Chrome's "Sources" tab provides a nice Graphical User Interface, or GUI (pronounced "gooey") for the debugger tool.
Here's an example you can use to explore recursion with debugger
:
function count(n){
console.log('counting down...');
console.log(n);
debugger;
if (n > 0) {
count(n-1);
} else {
console.log('at the bottom!');
}
console.log('counting up...');
console.log(n);
debugger;
}
count(3);
If you'd like your dev tools in a separate window from your browser, click and hold the dev tools positioning icon to undock them.
Chrome dev tools also lets you set "conditional breakpoints" that pause whenever some trigger occurs, like "pause whenever a click event fires" or "pause whenever a request is made". You set these through the Sources tab, in the breakpoint dropdowns.
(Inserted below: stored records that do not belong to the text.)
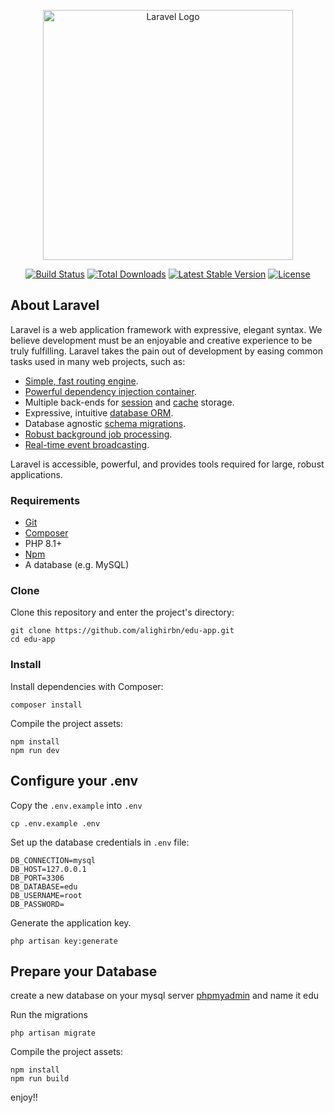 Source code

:<p align="center"><a href="https://laravel.com" target="_blank"><img src="https://raw.githubusercontent.com/laravel/art/master/logo-lockup/5%20SVG/2%20CMYK/1%20Full%20Color/laravel-logolockup-cmyk-red.svg" width="400" alt="Laravel Logo"></a></p>

<p align="center">
<a href="https://github.com/laravel/framework/actions"><img src="https://github.com/laravel/framework/workflows/tests/badge.svg" alt="Build Status"></a>
<a href="https://packagist.org/packages/laravel/framework"><img src="https://img.shields.io/packagist/dt/laravel/framework" alt="Total Downloads"></a>
<a href="https://packagist.org/packages/laravel/framework"><img src="https://img.shields.io/packagist/v/laravel/framework" alt="Latest Stable Version"></a>
<a href="https://packagist.org/packages/laravel/framework"><img src="https://img.shields.io/packagist/l/laravel/framework" alt="License"></a>
</p>

## About Laravel

Laravel is a web application framework with expressive, elegant syntax. We believe development must be an enjoyable and creative experience to be truly fulfilling. Laravel takes the pain out of development by easing common tasks used in many web projects, such as:

-   [Simple, fast routing engine](https://laravel.com/docs/routing).
-   [Powerful dependency injection container](https://laravel.com/docs/container).
-   Multiple back-ends for [session](https://laravel.com/docs/session) and [cache](https://laravel.com/docs/cache) storage.
-   Expressive, intuitive [database ORM](https://laravel.com/docs/eloquent).
-   Database agnostic [schema migrations](https://laravel.com/docs/migrations).
-   [Robust background job processing](https://laravel.com/docs/queues).
-   [Real-time event broadcasting](https://laravel.com/docs/broadcasting).

Laravel is accessible, powerful, and provides tools required for large, robust applications.

### Requirements

-   [Git](https://github.com/git-guides/install-git)
-   [Composer](https://getcomposer.org/download/)
-   PHP 8.1+
-   [Npm](https://www.npmjs.com/get-npm)
-   A database (e.g. MySQL)

### Clone

Clone this repository and enter the project's directory:

```shell
git clone https://github.com/alighirbn/edu-app.git
cd edu-app
```

### Install

Install dependencies with Composer:

```shell
composer install
```

Compile the project assets:

```shell
npm install
npm run dev
```

## Configure your .env

Copy the `.env.example` into `.env`

```shell
cp .env.example .env
```

Set up the database credentials in `.env` file:

```shell
DB_CONNECTION=mysql
DB_HOST=127.0.0.1
DB_PORT=3306
DB_DATABASE=edu
DB_USERNAME=root
DB_PASSWORD=
```

Generate the application key.

```shell
php artisan key:generate
```

## Prepare your Database

create a new database on your mysql server [phpmyadmin](http://localhost/phpmyadmin/)
and name it edu

Run the migrations

```shell
php artisan migrate
```

Compile the project assets:

```shell
npm install
npm run build
```

enjoy!!
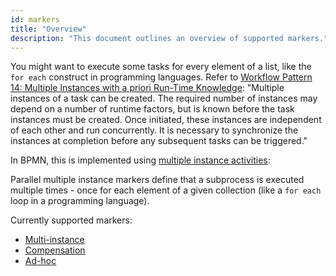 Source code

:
 ```yaml
---
id: markers
title: "Overview"
description: "This document outlines an overview of supported markers."
---
```


You might want to execute some tasks for every element of a list, like the `for each` construct in programming languages. Refer to [Workflow Pattern 14: Multiple Instances with a priori Run-Time Knowledge](http://www.workflowpatterns.com/patterns/control/new/wcp14.php): "Multiple instances of a task can be created. The required number of instances may depend on a number of runtime factors, but is known before the task instances must be created. Once initiated, these instances are independent of each other and run concurrently. It is necessary to synchronize the instances at completion before any subsequent tasks can be triggered."

In BPMN, this is implemented using [multiple instance activities](/components/modeler/bpmn/multi-instance/multi-instance.md):

Parallel multiple instance markers define that a subprocess is executed multiple times - once for each element of a given collection (like a `for each` loop in a programming language).

Currently supported markers:

- [Multi-instance](multi-instance/multi-instance.md)
- [Compensation](compensation-handler/compensation-handler.md)
- [Ad-hoc](ad-hoc/ad-hoc.md)
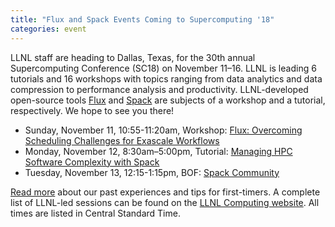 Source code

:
 ```yaml
---
title: "Flux and Spack Events Coming to Supercomputing '18"
categories: event
---
```


LLNL staff are heading to Dallas, Texas, for the 30th annual Supercomputing Conference (SC18) on November 11–16. LLNL is leading 6 tutorials and 16 workshops with topics ranging from data analytics and data compression to performance analysis and productivity. LLNL-developed open-source tools [Flux](https://github.com/flux-framework) and [Spack](https://github.com/spack/spack) are subjects of a workshop and a tutorial, respectively. We hope to see you there!

- Sunday, November 11, 10:55-11:20am, Workshop: [Flux: Overcoming Scheduling Challenges for Exascale Workflows](https://sc18.supercomputing.org/presentation/?id=ws_works115&sess=sess163)
- Monday, November 12, 8:30am–5:00pm, Tutorial: [Managing HPC Software Complexity with Spack](https://sc18.supercomputing.org/presentation/?id=tut165&sess=sess252)
- Tuesday, November 13, 12:15-1:15pm, BOF: [Spack Community](https://sc18.supercomputing.org/presentation/?id=bof173&sess=sess428) 

[Read more](https://computing.llnl.gov/newsroom/looking-ahead-sc18) about our past experiences and tips for first-timers. A complete list of LLNL-led sessions can be found on the [LLNL Computing website](https://computing.llnl.gov/sc18-event-calendar). All times are listed in Central Standard Time.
More details (and images!) are available in Google's how to add breakpoints.
Clone this repository! Solution in solution branch.
The code in scripts/app.js has comments that list some problems with the sample project website. There are currently some bugs, but it should look like this:
Update the project code to fix the problems described in the comments. Note: the last one (alerting 0-4) is a stretch.